For days we just sat with my colleagues in the office, because we didn't know how we can make that topic interesting enough for people to read it.
Keep in mind our target audience were not plumbers, and they are mostly who care about plumbing.
We needed that project bad, we just started out as a copywriting company. If we didn't, I may have turned it down just because of the immense amount of pain I knew it would cause in my brain. But it would have been a great mistake, because it was one of the most useful projects in terms of experience.
I learned how to write about something not even the company doing it really cares to read in their free time about.
We figured out that people don't care about plumbing, but they have certain problems. We should look at how they search for a plumber and make a list about the possible problems they experience.
If we write stories about how others solved it in a personal manner and provide useful information to them, than they will read it.
And they did. We wrote more than 300 articles and they were a huge success, given the circumstances.
This is how much content I was able to write about plumbing in 4 months. It's nearly as long as a shorter novel.
As you can see, most often if you have a certain topic, or a product you want to sell, the last thing you want to write about is that thing itself. It doesn't matter if you think what you have is boring or no one really wants to read about it, because its gross or taboo in some way.
But we will get to what you should write about. First let's discuss...
In our article about features and benefits we have already talked about how your audience doesn't really care about your product. Features are good for providing some proof, but they are not where you start your story.
Have I mentioned already that this article is part of a bigger email copywriting series? You can check out other articles using the links below.
If your product is boring this is true all the more. You should find a topic, a story that your audience cares about and is relevant in some way to what you want to sell.

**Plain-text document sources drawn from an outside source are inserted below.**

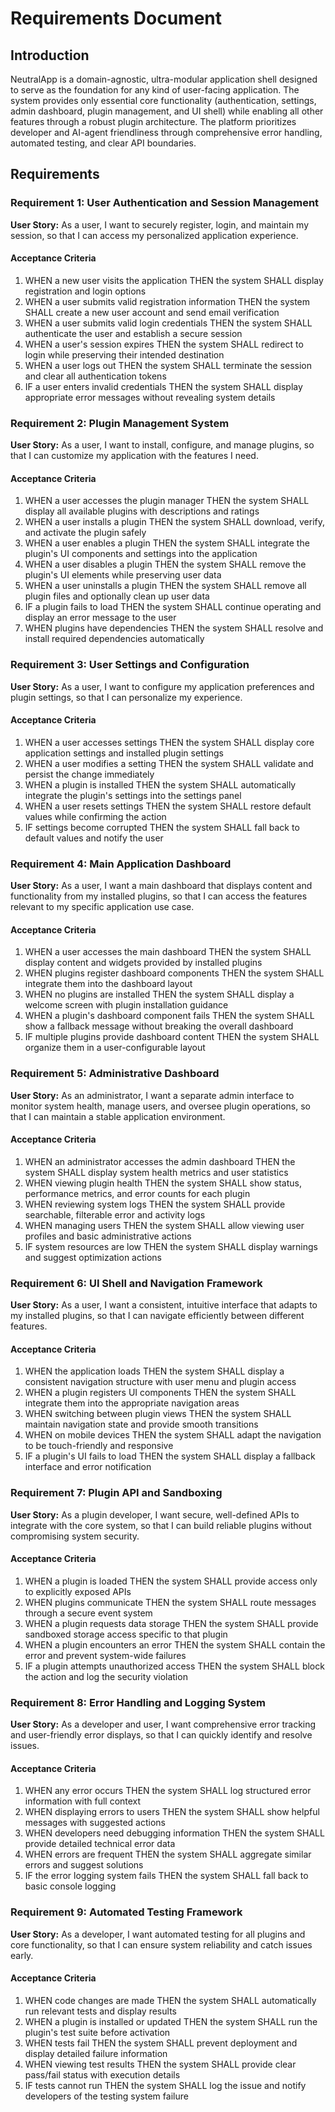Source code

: # Requirements Document

## Introduction

NeutralApp is a domain-agnostic, ultra-modular application shell designed to serve as the foundation for any kind of user-facing application. The system provides only essential core functionality (authentication, settings, admin dashboard, plugin management, and UI shell) while enabling all other features through a robust plugin architecture. The platform prioritizes developer and AI-agent friendliness through comprehensive error handling, automated testing, and clear API boundaries.

## Requirements

### Requirement 1: User Authentication and Session Management

**User Story:** As a user, I want to securely register, login, and maintain my session, so that I can access my personalized application experience.

#### Acceptance Criteria

1. WHEN a new user visits the application THEN the system SHALL display registration and login options
2. WHEN a user submits valid registration information THEN the system SHALL create a new user account and send email verification
3. WHEN a user submits valid login credentials THEN the system SHALL authenticate the user and establish a secure session
4. WHEN a user's session expires THEN the system SHALL redirect to login while preserving their intended destination
5. WHEN a user logs out THEN the system SHALL terminate the session and clear all authentication tokens
6. IF a user enters invalid credentials THEN the system SHALL display appropriate error messages without revealing system details

### Requirement 2: Plugin Management System

**User Story:** As a user, I want to install, configure, and manage plugins, so that I can customize my application with the features I need.

#### Acceptance Criteria

1. WHEN a user accesses the plugin manager THEN the system SHALL display all available plugins with descriptions and ratings
2. WHEN a user installs a plugin THEN the system SHALL download, verify, and activate the plugin safely
3. WHEN a user enables a plugin THEN the system SHALL integrate the plugin's UI components and settings into the application
4. WHEN a user disables a plugin THEN the system SHALL remove the plugin's UI elements while preserving user data
5. WHEN a user uninstalls a plugin THEN the system SHALL remove all plugin files and optionally clean up user data
6. IF a plugin fails to load THEN the system SHALL continue operating and display an error message to the user
7. WHEN plugins have dependencies THEN the system SHALL resolve and install required dependencies automatically

### Requirement 3: User Settings and Configuration

**User Story:** As a user, I want to configure my application preferences and plugin settings, so that I can personalize my experience.

#### Acceptance Criteria

1. WHEN a user accesses settings THEN the system SHALL display core application settings and installed plugin settings
2. WHEN a user modifies a setting THEN the system SHALL validate and persist the change immediately
3. WHEN a plugin is installed THEN the system SHALL automatically integrate the plugin's settings into the settings panel
4. WHEN a user resets settings THEN the system SHALL restore default values while confirming the action
5. IF settings become corrupted THEN the system SHALL fall back to default values and notify the user

### Requirement 4: Main Application Dashboard

**User Story:** As a user, I want a main dashboard that displays content and functionality from my installed plugins, so that I can access the features relevant to my specific application use case.

#### Acceptance Criteria

1. WHEN a user accesses the main dashboard THEN the system SHALL display content and widgets provided by installed plugins
2. WHEN plugins register dashboard components THEN the system SHALL integrate them into the dashboard layout
3. WHEN no plugins are installed THEN the system SHALL display a welcome screen with plugin installation guidance
4. WHEN a plugin's dashboard component fails THEN the system SHALL show a fallback message without breaking the overall dashboard
5. IF multiple plugins provide dashboard content THEN the system SHALL organize them in a user-configurable layout

### Requirement 5: Administrative Dashboard

**User Story:** As an administrator, I want a separate admin interface to monitor system health, manage users, and oversee plugin operations, so that I can maintain a stable application environment.

#### Acceptance Criteria

1. WHEN an administrator accesses the admin dashboard THEN the system SHALL display system health metrics and user statistics
2. WHEN viewing plugin health THEN the system SHALL show status, performance metrics, and error counts for each plugin
3. WHEN reviewing system logs THEN the system SHALL provide searchable, filterable error and activity logs
4. WHEN managing users THEN the system SHALL allow viewing user profiles and basic administrative actions
5. IF system resources are low THEN the system SHALL display warnings and suggest optimization actions

### Requirement 6: UI Shell and Navigation Framework

**User Story:** As a user, I want a consistent, intuitive interface that adapts to my installed plugins, so that I can navigate efficiently between different features.

#### Acceptance Criteria

1. WHEN the application loads THEN the system SHALL display a consistent navigation structure with user menu and plugin access
2. WHEN a plugin registers UI components THEN the system SHALL integrate them into the appropriate navigation areas
3. WHEN switching between plugin views THEN the system SHALL maintain navigation state and provide smooth transitions
4. WHEN on mobile devices THEN the system SHALL adapt the navigation to be touch-friendly and responsive
5. IF a plugin's UI fails to load THEN the system SHALL display a fallback interface and error notification

### Requirement 7: Plugin API and Sandboxing

**User Story:** As a plugin developer, I want secure, well-defined APIs to integrate with the core system, so that I can build reliable plugins without compromising system security.

#### Acceptance Criteria

1. WHEN a plugin is loaded THEN the system SHALL provide access only to explicitly exposed APIs
2. WHEN plugins communicate THEN the system SHALL route messages through a secure event system
3. WHEN a plugin requests data storage THEN the system SHALL provide sandboxed storage access specific to that plugin
4. WHEN a plugin encounters an error THEN the system SHALL contain the error and prevent system-wide failures
5. IF a plugin attempts unauthorized access THEN the system SHALL block the action and log the security violation

### Requirement 8: Error Handling and Logging System

**User Story:** As a developer and user, I want comprehensive error tracking and user-friendly error displays, so that I can quickly identify and resolve issues.

#### Acceptance Criteria

1. WHEN any error occurs THEN the system SHALL log structured error information with full context
2. WHEN displaying errors to users THEN the system SHALL show helpful messages with suggested actions
3. WHEN developers need debugging information THEN the system SHALL provide detailed technical error data
4. WHEN errors are frequent THEN the system SHALL aggregate similar errors and suggest solutions
5. IF the error logging system fails THEN the system SHALL fall back to basic console logging

### Requirement 9: Automated Testing Framework

**User Story:** As a developer, I want automated testing for all plugins and core functionality, so that I can ensure system reliability and catch issues early.

#### Acceptance Criteria

1. WHEN code changes are made THEN the system SHALL automatically run relevant tests and display results
2. WHEN a plugin is installed or updated THEN the system SHALL run the plugin's test suite before activation
3. WHEN tests fail THEN the system SHALL prevent deployment and display detailed failure information
4. WHEN viewing test results THEN the system SHALL provide clear pass/fail status with execution details
5. IF tests cannot run THEN the system SHALL log the issue and notify developers of the testing system failure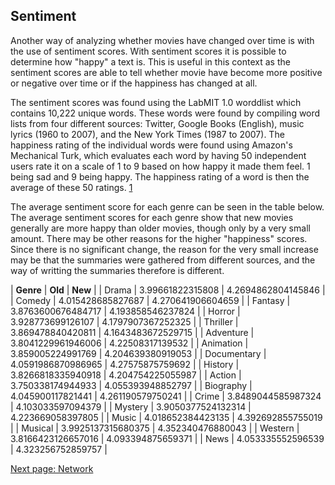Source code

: 
## Sentiment

Another way of analyzing whether movies have changed over time is with the use of sentiment scores. With sentiment scores it is possible to determine how "happy" a text is. This is useful in this context as the sentiment scores are able to tell whether movie have become more positive or negative over time or if the happiness has changed at all.   


The sentiment scores was found using the LabMIT 1.0 worddlist which contains 10,222 unique words. These words were found by compiling word lists from four different sources: Twitter, Google Books (English), music lyrics (1960 to 2007), and the New York Times (1987 to 2007). The happiness rating of the individual words were found using Amazon's Mechanical Turk, which evaluates each word by having 50 independent users rate it on a scale of 1 to 9 based on how happy it made them feel. 1 being sad and 9 being happy. The happiness rating of a word is then the average of these 50 ratings. [1](https://journals.plos.org/plosone/article?id=10.1371/journal.pone.0026752)

The average sentiment score for each genre can be seen in the table below. The average sentiment scores for each genre show that new movies generally are more happy than older movies, though only by a very small amount. There may be other reasons for the higher "happiness" scores. Since there is no significant change, the reason for the very small increase may be that the summaries were gathered from different sources, and the way of writting the summaries therefore is different.

| **Genre** | **Old** | **New** |
| Drama | 3.99661822315808 | 4.2694862804145846 |
| Comedy | 4.015428685827687 | 4.270641906604659 |
| Fantasy | 3.8763600676484717 | 4.193858546237824 |
| Horror | 3.928773699126107 | 4.1797907367252325 |
| Thriller | 3.869478840420811 | 4.1643483672529715 |
| Adventure | 3.8041229961946006 | 4.22508317139532 |
| Animation | 3.859005224991769 | 4.204639380919053 |
| Documentary | 4.0591986870986965 | 4.27575875759692 |
| History | 3.8266818335940918 | 4.204754225055987 |
| Action | 3.750338174944933 | 4.055393948852797 |
| Biography | 4.045900117821441 | 4.261190579750241 |
| Crime | 3.8489044585987324 | 4.103033597094379 |
| Mystery | 3.9050377524132314 | 4.223669058397805 |
| Music | 4.018652384423135 | 4.392692855755019 |
| Musical | 3.9925137315680375 | 4.352340476880043 |
| Western | 3.8166423126657016 | 4.093394875659371 |
| News | 4.053335552596539 | 4.323256752859757 |

[Next page: Network](network.md)
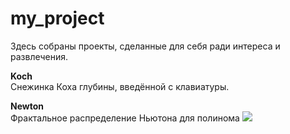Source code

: # my_project
Здесь собраны проекты, сделанные для себя ради интереса и развлечения.

**Koch**  
Снежинка Коха глубины, введённой с клавиатуры.  

**Newton**  
Фрактальное распределение Ньютона для полинома ![](https://yadi.sk/i/zZWcgUhnmlVOCw)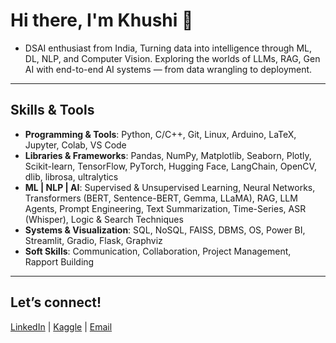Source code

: # Hi there, I'm Khushi 👋  
- DSAI enthusiast from India, Turning data into intelligence through ML, DL, NLP, and Computer Vision. Exploring the worlds of LLMs, RAG, Gen AI with end-to-end AI systems — from data wrangling to deployment.
---

## Skills & Tools

- **Programming & Tools**: Python, C/C++, Git, Linux, Arduino, LaTeX, Jupyter, Colab, VS Code
- **Libraries & Frameworks**: Pandas, NumPy, Matplotlib, Seaborn, Plotly, Scikit-learn, TensorFlow, PyTorch, Hugging Face, LangChain, OpenCV, dlib, librosa, ultralytics
- **ML | NLP | AI**: Supervised & Unsupervised Learning, Neural Networks, Transformers (BERT, Sentence-BERT, Gemma, LLaMA), RAG, LLM Agents, Prompt Engineering, Text Summarization, Time-Series, ASR (Whisper), Logic & Search Techniques
- **Systems & Visualization**: SQL, NoSQL, FAISS, DBMS, OS, Power BI, Streamlit, Gradio, Flask, Graphviz
- **Soft Skills**: Communication, Collaboration, Project Management, Rapport Building
---

## Let’s connect! 
[LinkedIn](https://www.linkedin.com/in/khushi-sharma-4a42842a0?utm_source=share_via&utm_content=profile&utm_medium=member_android) | [Kaggle](@khushi2106) | [Email](khushisa@iitbhilai.ac.in)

Simply put: thank you, but I know very well what a hammer and nail is, I am not interested in you telling me about them. I am interested in the method of building my kid the perfect treehouse for my kids.
Or maybe I want to learn about carpentry. Or internal decoration.
The things your target audience already knows are not interesting to them.
Also, there are certain subjects that just don't really go well with audiences. You may think these are for example the ones that are too gross. And you would be incredibly wrong. Go check out the YouTube channel of Dr. Sandra Lee, aka Dr. Pimple Popper. That name should be enough of a warning itself, but I would like to further advise you not to start any video there before, during or after eating.
People actually tend to like watching disgusting or straight out frightening stuff. This is why the horror movie industry is a billion dollar business.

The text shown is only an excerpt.